M BANTSIMBA Jacob, victime des traitements, cruels, humiliants dégradants et des outrages à la dignité de sa personne depuis 1977, s'adresse à l'ancien responsable du Comité Militaire du Parti (CMP)
Crée le 27/06/2010 à 01:24:00
Mis à jour le 27/06/2010 à 01:24:00

M BANTSIMBA Jacob s'adresse à l'ancien responsable du Comité Militaire du Parti (CMP) (Violations des Droits de l'Homme en Afrique et dans le monde)

M BANTSIMBA Jacob s'adresse à l'ancien responsable du Comité Militaire du Parti (CMP)




Suite et fin :




Monsieur BANTSIMBA Jacob, ancien Lieutenant de police judiciaire, est depuis 33 ans, exclu de la société congolaise pour avoir exercé ses fonctions d'officier de police chargé de l'identité judiciaire lors des évènements sanglants de mars 1977.
Au moment où les congolais célèbrent les 50 ans de l'indépendance, il est inadmissible et intolérable que Monsieur Jacob BANTSIMBA soit toujours considéré comme le banni de la République.
Dans tous les Etats, le rôle de la police scientifique est connu et règlementé, il s'agit: du travail des services de l'identité judiciaire, sur le terrain d'une affaire criminelle.
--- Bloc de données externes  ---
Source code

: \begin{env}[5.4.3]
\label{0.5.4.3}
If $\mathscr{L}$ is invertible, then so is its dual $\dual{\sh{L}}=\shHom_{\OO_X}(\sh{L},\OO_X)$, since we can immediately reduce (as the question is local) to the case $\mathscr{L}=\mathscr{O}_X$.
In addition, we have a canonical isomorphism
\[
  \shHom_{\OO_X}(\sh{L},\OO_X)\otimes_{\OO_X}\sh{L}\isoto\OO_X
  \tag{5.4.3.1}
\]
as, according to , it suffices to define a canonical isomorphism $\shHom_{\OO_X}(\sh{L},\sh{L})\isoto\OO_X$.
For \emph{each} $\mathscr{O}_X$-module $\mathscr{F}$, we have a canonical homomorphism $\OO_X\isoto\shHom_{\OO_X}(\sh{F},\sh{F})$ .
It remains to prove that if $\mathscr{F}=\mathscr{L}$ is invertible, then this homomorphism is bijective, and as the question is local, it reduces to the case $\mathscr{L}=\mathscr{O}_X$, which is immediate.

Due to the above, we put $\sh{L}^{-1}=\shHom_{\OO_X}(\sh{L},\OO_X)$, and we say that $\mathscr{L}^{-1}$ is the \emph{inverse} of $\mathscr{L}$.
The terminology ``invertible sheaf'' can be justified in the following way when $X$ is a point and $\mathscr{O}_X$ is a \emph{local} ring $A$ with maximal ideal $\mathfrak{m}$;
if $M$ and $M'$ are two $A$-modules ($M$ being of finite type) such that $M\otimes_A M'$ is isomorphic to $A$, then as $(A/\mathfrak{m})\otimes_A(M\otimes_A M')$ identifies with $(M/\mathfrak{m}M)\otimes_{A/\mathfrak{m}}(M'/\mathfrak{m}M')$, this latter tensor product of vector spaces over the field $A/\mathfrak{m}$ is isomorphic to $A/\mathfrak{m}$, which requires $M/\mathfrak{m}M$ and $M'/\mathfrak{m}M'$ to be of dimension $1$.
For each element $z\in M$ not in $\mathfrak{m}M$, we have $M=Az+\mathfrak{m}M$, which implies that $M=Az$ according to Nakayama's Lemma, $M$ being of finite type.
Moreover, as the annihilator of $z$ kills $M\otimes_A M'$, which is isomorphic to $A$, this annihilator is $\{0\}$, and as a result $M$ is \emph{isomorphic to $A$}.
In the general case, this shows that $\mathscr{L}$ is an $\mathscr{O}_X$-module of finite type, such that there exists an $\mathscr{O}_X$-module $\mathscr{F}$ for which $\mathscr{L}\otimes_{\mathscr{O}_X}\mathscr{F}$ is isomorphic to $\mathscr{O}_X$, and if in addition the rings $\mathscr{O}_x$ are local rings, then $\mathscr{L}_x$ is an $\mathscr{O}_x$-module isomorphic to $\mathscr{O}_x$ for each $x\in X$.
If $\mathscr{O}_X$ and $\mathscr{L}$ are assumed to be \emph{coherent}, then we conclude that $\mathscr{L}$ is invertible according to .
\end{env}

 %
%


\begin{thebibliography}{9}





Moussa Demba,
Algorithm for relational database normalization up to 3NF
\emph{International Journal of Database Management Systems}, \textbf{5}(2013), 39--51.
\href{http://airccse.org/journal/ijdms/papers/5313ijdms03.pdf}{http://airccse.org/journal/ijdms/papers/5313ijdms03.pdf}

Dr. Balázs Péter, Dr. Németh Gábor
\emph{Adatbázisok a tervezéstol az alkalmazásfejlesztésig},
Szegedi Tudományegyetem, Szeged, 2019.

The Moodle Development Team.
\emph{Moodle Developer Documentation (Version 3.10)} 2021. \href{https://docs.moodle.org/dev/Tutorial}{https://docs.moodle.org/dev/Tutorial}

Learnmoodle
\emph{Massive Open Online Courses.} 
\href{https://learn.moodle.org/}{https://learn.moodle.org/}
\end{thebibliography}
Ces services recueillent, conservent, présentent des éléments de preuve et coordonnent ses compétences avec celles de l'enquêteur chargé de l'affaire et des experts judiciaires.
Le Lieutenant Jacob Bantsimba à l'époque âgé de 45 ans en 1977, était au service du traitement photographique, évaluation des négatifs, utilisation de filtres, agrandissement et développement par contact, préservation des preuves, enlèvement des cadavres, morphologie des traces de sang, typologie des traces de sang et analyse de leur valeur comme éléments de preuve.
C'est ce que le Lieutenant Bantsimba et ses collègues de service ont fait pour constater les corps des Présidents Marien NGOUABI et MASSAMBA DEBAT et du Cardinal Emile BIAYENDA.
Les preuves réunies par les services d'identité ont été vite récupérées par les responsables du Comité Militaire du Parti pour des raisons que seul Jacques OKOKO connaît en tant qu'à la fois magistrat instructeur et Procureur au procès de l'assassinat de Marien NGOUABI.
En dehors du Lieutenant BANTSIMBA, sa hiérarchie et les services de l'identité judiciaire n'ont jamais été inquiétés, ni jugés, ni condamnés, ils ont poursuivis leurs carrières.
Alors que, ce vieil homme âgé de 72 ans non entendu à la conférence nationale et non réhabilité dans ses droits, vit toujours son calvaire, après son arrestation arbitraire et abusive en 1978. Monsieur Bantsimba qui a témoigné au Forum TV et Forum FM, reste victime de mauvais traitements, cruels, inhumains et dégradants, il a le sentiment de ne plus exister dans la société congolaise. Il n'a plus de statut juridique, il n'est ni repris dans la police, ni reclassé au grade supérieur, ni retraité et ni reconsidéré. Il est tout simplement ignoré et oublié dans la société congolaise. Son droit fondamental à la reconnaissance de sa personnalité juridique est violé depuis 1977.
Le droit international des droits de l'homme et le droit international humanitaire interdisent la pratique de la torture, des mauvais traitements cruels, inhumains et dégradants.
Le CICR utilise le terme général de « mauvais traitements » pour couvrir à la fois la torture et d’autres pratiques violentes qui sont interdites par le droit international, notamment les traitements inhumains, cruels, humiliants et dégradants, les outrages à la dignité de la personne, et la coercition physique ou morale.

La différence juridique entre la torture et les autres formes de mauvais traitements réside dans le degré de gravité de la douleur ou de la souffrance infligée.
Les pratiques de mauvais traitements infligées à Monsieur Jacob Bantsimba, sont à la fois de nature physique et psychologique. C'est pourquoi il est intolérable de faire durer la souffrance de ce vieil homme qui subi le martyre et a tout perdu depuis plus de 33 ans.
Le Président Denis SASSOU NGUESSO reste son dernier recours, nous espérons que celui-ci qui, lors de la conférence nationale souveraine a tout assumé, sera digne et à l'écoute du cri et des angoisses de cet homme privé de ses droits notamment de la reconnaissance de sa personnalité juridique.